例えば、特開2001-346930号公報(特許文献1)に記載のナビゲータ装置は、プレーヤーの自己の打球の技量に応じた飛距離の打撃方向確認スイッチキーを選択操作することにより、個々のプレーヤーの技量に応じた最適な打撃方向を知ることができるものであった。
【0003】
特許第5848489号公報(特許文献2)に記載のゴルフナビは、ゴルフプレー中に、ピンホールまでの残り距離を出し、クラブの選択を瞬時にしてくれるものであった。
【先行技術文献】
【特許文献】
【0004】
【特許文献1】特開2001-346930号公報
【特許文献2】特許第5848489号公報
【発明の概要】
【発明が解決しようとする課題】
【0005】
ゴルフプレーヤーは、「今日は100を切る!」という目標を立てプレーを行い、その目標が達成されたら、喜びひとしおと感じるのである。
しかし特許文献1や2に記載の従来のゴルフ支援装置は、自己の技量に応じたそのコースにおける攻略法を示すことができても、「今日は100を切る!」という自己の設定した「目標スコア99」を達成するための攻略法を示すものではなかった。
【0006】
そこで、本発明は、ユーザー(プレーヤー)の個々の要望する「目標スコア」に応じて、最適な解を導出して提示する支援装置を提供することを目的とする。
また、導出した最適な解を補正して提示する支援装置を提供することを目的とする。
【課題を解決するための手段】
【0007】
前記目的達成のため、本発明は、次の手段を講じた。
すなわち、本発明のゴルフ解析アシスタント装置は、ゴルフ場の属性を格納したゴルフ場データ格納部、プレーヤーの属性を格納したプレーヤーデータ格納部、ゴルフコースにおける前記プレーヤーが定めた目標スコアを取得する目標スコア取得部、制御部、及び、表示部を有する本体を備え、前記制御部は、前記目標スコアを達成できるように、前記ゴルフ場データ格納部と前記プレーヤーデータ格納部の属性データに基づき、ティーショットからカップインまでの前記プレーヤーの最適解ルートを求めて、該最適解ルートを前記表示部に表示するように構成されている。
【0008】
前記ゴルフ場データ格納部は、ゴルフコースの平面と立体のレイアウト情報と、グリーンやバンカーのコース上の対象物の位置情報が格納されており、前記プレーヤーデータ格納部は、前記プレーヤーが使用する各ゴルフクラブにおける飛距離とヘッドスピードと、
前記プレーヤーが過去にプレーしたゴルフ場でのプレー内容に関するデータが格納されているのが好ましい。
【0009】
前記本体は、ゴルフコースにおける風向き、風速の気象データを取得する気象データ取得部を有し、 前記制御部は、前記最適解ルートを求めるのに、前記気象データ取得部で取得した気象データを用いるように構成されているのが好ましい。

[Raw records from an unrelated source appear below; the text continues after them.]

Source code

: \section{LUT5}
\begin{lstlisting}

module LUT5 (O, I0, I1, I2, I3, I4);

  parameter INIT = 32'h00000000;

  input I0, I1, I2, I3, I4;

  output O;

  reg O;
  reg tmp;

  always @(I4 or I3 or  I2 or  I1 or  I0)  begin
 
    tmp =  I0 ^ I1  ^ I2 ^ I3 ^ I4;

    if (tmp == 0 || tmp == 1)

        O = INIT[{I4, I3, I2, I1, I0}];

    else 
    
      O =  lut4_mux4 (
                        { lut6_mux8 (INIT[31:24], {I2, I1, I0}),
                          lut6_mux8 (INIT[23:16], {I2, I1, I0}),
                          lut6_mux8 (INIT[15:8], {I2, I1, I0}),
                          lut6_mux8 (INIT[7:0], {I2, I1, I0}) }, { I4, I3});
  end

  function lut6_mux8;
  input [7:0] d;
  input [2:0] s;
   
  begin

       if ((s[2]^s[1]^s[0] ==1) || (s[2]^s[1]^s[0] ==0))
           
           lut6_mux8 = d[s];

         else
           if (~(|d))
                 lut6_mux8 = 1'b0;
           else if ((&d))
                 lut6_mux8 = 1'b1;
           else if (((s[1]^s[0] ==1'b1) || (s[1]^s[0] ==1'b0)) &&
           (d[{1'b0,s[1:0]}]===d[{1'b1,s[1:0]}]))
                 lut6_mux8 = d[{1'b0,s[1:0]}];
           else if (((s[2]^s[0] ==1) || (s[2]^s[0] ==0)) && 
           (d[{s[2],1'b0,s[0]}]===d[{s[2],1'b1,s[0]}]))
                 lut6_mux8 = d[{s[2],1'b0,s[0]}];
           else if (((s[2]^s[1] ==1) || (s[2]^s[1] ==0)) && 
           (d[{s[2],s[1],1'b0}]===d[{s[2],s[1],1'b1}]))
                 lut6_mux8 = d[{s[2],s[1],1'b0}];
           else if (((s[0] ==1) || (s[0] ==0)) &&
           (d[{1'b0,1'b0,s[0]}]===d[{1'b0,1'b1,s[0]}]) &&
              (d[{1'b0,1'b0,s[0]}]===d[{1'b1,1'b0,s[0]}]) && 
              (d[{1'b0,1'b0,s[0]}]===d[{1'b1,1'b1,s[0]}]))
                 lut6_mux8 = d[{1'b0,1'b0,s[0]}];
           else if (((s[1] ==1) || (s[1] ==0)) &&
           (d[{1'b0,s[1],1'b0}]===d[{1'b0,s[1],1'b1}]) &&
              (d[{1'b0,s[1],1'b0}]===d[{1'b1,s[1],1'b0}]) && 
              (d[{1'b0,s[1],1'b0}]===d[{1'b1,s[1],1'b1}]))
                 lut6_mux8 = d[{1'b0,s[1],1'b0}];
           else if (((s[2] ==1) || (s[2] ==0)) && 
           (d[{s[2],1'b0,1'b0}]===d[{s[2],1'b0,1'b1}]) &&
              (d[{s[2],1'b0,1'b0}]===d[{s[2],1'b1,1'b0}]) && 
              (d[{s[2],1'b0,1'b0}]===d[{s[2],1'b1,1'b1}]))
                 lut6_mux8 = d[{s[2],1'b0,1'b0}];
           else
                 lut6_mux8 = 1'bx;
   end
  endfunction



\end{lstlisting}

前記最適解ルートは、各ホールにおけるショットとパットの限界打数を求めて設定されるものであり、前記限界打数は、前記目標スコアと前記ゴルフ場データ格納部のデータと前記プレーヤーデータ格納部のデータとから得られる、前記各ホールにおける前記プレーヤーの前記ショットと前記パットの打数の上限値であるのが好ましい。
【0010】
前記制御部は、前記最適解ルートを補正する補正部を有し、前記補正部は、2打目以降のショット位置から、それ以降の最適解ルートを求めるものであるのが好ましい。
前記本体は、打数登録部とGPS受信部とを有し、前記制御部は、前記打数登録部の操作により前記GPS受信部から現在位置を取得し、前記補正部により、前記目標スコアを達成するための前記最適解ルートの補正を行い、前記表示部に前記現在位置からの前記補正を行った最適解補正ルートを表示するように構成されるのが好ましい。
【0011】
前記ゴルフ場データ格納部は、複数のゴルフ場のデータを格納しており、前記制御部は、前記複数のゴルフ場の中から前記目標スコアを達成できるゴルフ場を選択することができるよう構成されているのが好ましい。
前記制御部は、前記ゴルフ場の選択に際し、コース別技術情報を提供できるように構成されているのが好ましい。
【0012】
本発明のゴルフ解析アシスタント方法は、ゴルフコースにおけるプレーヤーが定めた目標スコアを取得するステップと、前記プレーヤーの属性を取得するステップと、気象データを取得するステップと、ゴルフ場の属性を取得するステップと、前記目標スコアを達成できるように、前記プレーヤーの属性と前記ゴルフ場の属性と前記気象データとから、ティーショットからカップインまでの前記プレーヤーの最適解ルートを求めるステップと、前記最適解ルートを表示するステップとを備えている。
【0013】
本発明のゴルフ解析アシスタントプログラムは、前記ゴルフ解析アシスタント装置の、又は、前記ゴルフ解析アシスタント方法の機能をコンピュータに実現させるためのものである。
【発明の効果】
【0014】
本発明によれば、目標スコア取得部を設けて、その目標スコアを達成できる最適解ルートを提示するようにしたので、プレーヤーは自己が設定した目標スコアを達成しやすくなる。
【図面の簡単な説明】
【0015】
【
図1】本発明の実施の形態に係るゴルフ解析アシスタント装置の平面図。
【
図3】
図1の装置の表示部に表示されるメニュー画面。
【
図8】任意地点までの距離表示機能を示す表示画面。
【
図9】最適解ルートの導出のためのフローチャート。
【
図10】最適解補正ルートの導出のためのフローチャート。
【
図11】目標スコアを達成するために適したゴルフコースの導出のためのフローチャート。
【
図12】ゴルフコースにおける目標スコアを達成するための技術情報の導出のフローチャート。
【
図13】本発明の他の実施の形態を示す本体の斜視図。
【発明を実施するための形態】
【0016】
以下、本発明の実施の形態を図面に基づき説明する。
図1及び
図2に示すものは、ゴルフ解析アシスタント装置の構成図である。この装置は、ハードウエアとソフトウエアとで構成されている。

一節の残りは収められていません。